🤖 AI Summary
To address the industrial 4.0 requirements for acoustic anomaly detection (ASD)—namely, zero-shot operation, interpretability, and low computational overhead—this paper proposes a training-free, deep-learning-free spectrogram-based anomaly detection method. Our core innovation is quantile-difference pooling (QDP), a nonparametric statistical mechanism that applies multi-scale sliding windows over spectrograms to jointly model spectral statistics and pixel-wise local anomalies. QDP inherently integrates statistical significance testing with per-pixel attribution, yielding directly interpretable anomaly heatmaps. Theoretically grounded and highly efficient (<10 ms/frame inference), our method achieves state-of-the-art F1 = 0.82 on the DCASE 2023 ASD benchmark. User studies with industrial practitioners demonstrate a 47% improvement in perceived trustworthiness, validating its effectiveness for predictive maintenance and human-AI collaborative decision-making.
📝 Abstract
Anomaly detection is the task of identifying rarely occurring (i.e. anormal or anomalous) samples that differ from almost all other samples in a dataset. As the patterns of anormal samples are usually not known a priori, this task is highly challenging. Consequently, anomaly detection lies between semi- and unsupervised learning. The detection of anomalies in sound data, often called 'ASD' (Anomalous Sound Detection), is a sub-field that deals with the identification of new and yet unknown effects in acoustic recordings.
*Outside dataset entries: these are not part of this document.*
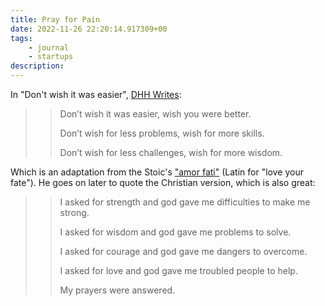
 ```yaml
---
title: Pray for Pain
date: 2022-11-26 22:20:14.917309+00
tags:
    - journal
    - startups
description: 
---
```

In "Don't wish it was easier", [DHH Writes](https://world.hey.com/dhh/don-t-wish-it-was-easier-9018b6d7):

> > Don’t wish it was easier, wish you were better.
> > 
> > Don’t wish for less problems, wish for more skills.
> > 
> > Don’t wish for less challenges, wish for more wisdom.

Which is an adaptation from the Stoic's ["amor fati"](https://en.wikipedia.org/wiki/Amor_fati) (Latin for "love your fate"). He goes on later to quote the Christian version, which is also great:

> > I asked for strength and god gave me difficulties to make me strong.
> > 
> > I asked for wisdom and god gave me problems to solve.
> > 
> > I asked for courage and god gave me dangers to overcome.
> > 
> > I asked for love and god gave me troubled people to help.
> > 
> > My prayers were answered.

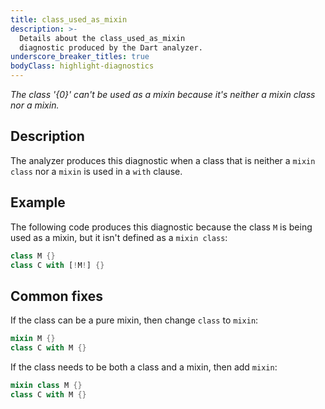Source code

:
 ```yaml
---
title: class_used_as_mixin
description: >-
  Details about the class_used_as_mixin
  diagnostic produced by the Dart analyzer.
underscore_breaker_titles: true
bodyClass: highlight-diagnostics
---
```


_The class '{0}' can't be used as a mixin because it's neither a mixin class nor a mixin._

## Description

The analyzer produces this diagnostic when a class that is neither a
`mixin class` nor a `mixin` is used in a `with` clause.

## Example

The following code produces this diagnostic because the class `M` is being
used as a mixin, but it isn't defined as a `mixin class`:

```dart
class M {}
class C with [!M!] {}
```

## Common fixes

If the class can be a pure mixin, then change `class` to `mixin`:

```dart
mixin M {}
class C with M {}
```

If the class needs to be both a class and a mixin, then add `mixin`:

```dart
mixin class M {}
class C with M {}
```
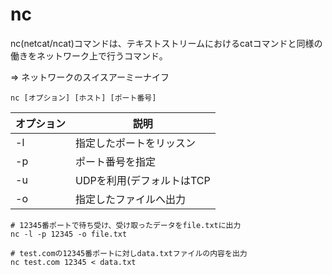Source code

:# nc

nc(netcat/ncat)コマンドは、テキストストリームにおけるcatコマンドと同様の働きをネットワーク上で行うコマンド。

=> ネットワークのスイスアーミーナイフ

```
nc [オプション] [ホスト] [ポート番号]
```

| オプション | 説明                      |
|------------|---------------------------|
| -l         | 指定したポートをリッスン  |
| -p         | ポート番号を指定          |
| -u         | UDPを利用(デフォルトはTCP |
| -o         | 指定したファイルへ出力    |

```
# 12345番ポートで待ち受け、受け取ったデータをfile.txtに出力
nc -l -p 12345 -o file.txt

# test.comの12345番ポートに対しdata.txtファイルの内容を出力
nc test.com 12345 < data.txt
```

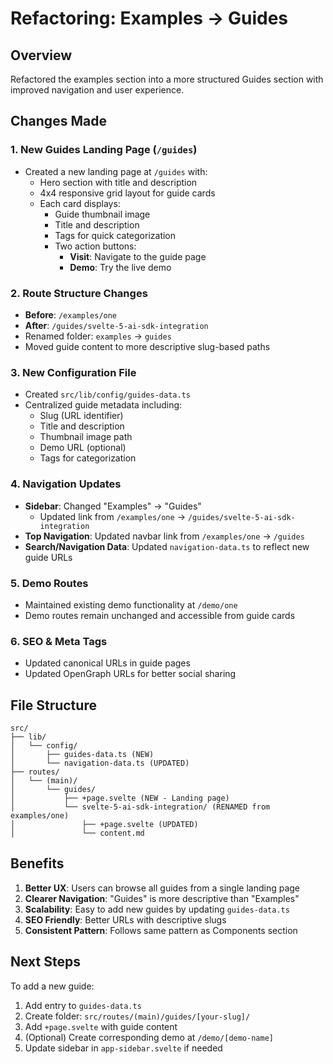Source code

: # Refactoring: Examples → Guides

## Overview
Refactored the examples section into a more structured Guides section with improved navigation and user experience.

## Changes Made

### 1. **New Guides Landing Page** (`/guides`)
   - Created a new landing page at `/guides` with:
     - Hero section with title and description
     - 4x4 responsive grid layout for guide cards
     - Each card displays:
       - Guide thumbnail image
       - Title and description
       - Tags for quick categorization
       - Two action buttons:
         - **Visit**: Navigate to the guide page
         - **Demo**: Try the live demo

### 2. **Route Structure Changes**
   - **Before**: `/examples/one`
   - **After**: `/guides/svelte-5-ai-sdk-integration`
   - Renamed folder: `examples` → `guides`
   - Moved guide content to more descriptive slug-based paths

### 3. **New Configuration File**
   - Created `src/lib/config/guides-data.ts`
   - Centralized guide metadata including:
     - Slug (URL identifier)
     - Title and description
     - Thumbnail image path
     - Demo URL (optional)
     - Tags for categorization

### 4. **Navigation Updates**
   - **Sidebar**: Changed "Examples" → "Guides"
     - Updated link from `/examples/one` → `/guides/svelte-5-ai-sdk-integration`
   - **Top Navigation**: Updated navbar link from `/examples/one` → `/guides`
   - **Search/Navigation Data**: Updated `navigation-data.ts` to reflect new guide URLs

### 5. **Demo Routes**
   - Maintained existing demo functionality at `/demo/one`
   - Demo routes remain unchanged and accessible from guide cards

### 6. **SEO & Meta Tags**
   - Updated canonical URLs in guide pages
   - Updated OpenGraph URLs for better social sharing

## File Structure

```
src/
├── lib/
│   └── config/
│       ├── guides-data.ts (NEW)
│       └── navigation-data.ts (UPDATED)
├── routes/
│   └── (main)/
│       └── guides/
│           ├── +page.svelte (NEW - Landing page)
│           └── svelte-5-ai-sdk-integration/ (RENAMED from examples/one)
│               ├── +page.svelte (UPDATED)
│               └── content.md
```

## Benefits

1. **Better UX**: Users can browse all guides from a single landing page
2. **Clearer Navigation**: "Guides" is more descriptive than "Examples"
3. **Scalability**: Easy to add new guides by updating `guides-data.ts`
4. **SEO Friendly**: Better URLs with descriptive slugs
5. **Consistent Pattern**: Follows same pattern as Components section

## Next Steps

To add a new guide:
1. Add entry to `guides-data.ts`
2. Create folder: `src/routes/(main)/guides/[your-slug]/`
3. Add `+page.svelte` with guide content
4. (Optional) Create corresponding demo at `/demo/[demo-name]`
5. Update sidebar in `app-sidebar.svelte` if needed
It is of great importance for various applications in Industry 4.0. Here, vibrational or acoustic data are typically obtained from standard sensor signals used for predictive maintenance. Examples cover machine condition monitoring or quality assurance to track the state of components or products. However, the use of intelligent algorithms remains a controversial topic. Management generally aims for cost-reduction and automation, while quality and maintenance experts emphasize the need for human expertise and comprehensible solutions. In this work, we present an anomaly detection approach specifically designed for spectrograms. The approach is based on statistical evaluations and is theoretically motivated. In addition, it features intrinsic explainability, making it particularly suitable for applications in industrial settings. Thus, this algorithm is of relevance for applications in which black-box algorithms are unwanted or unsuitable.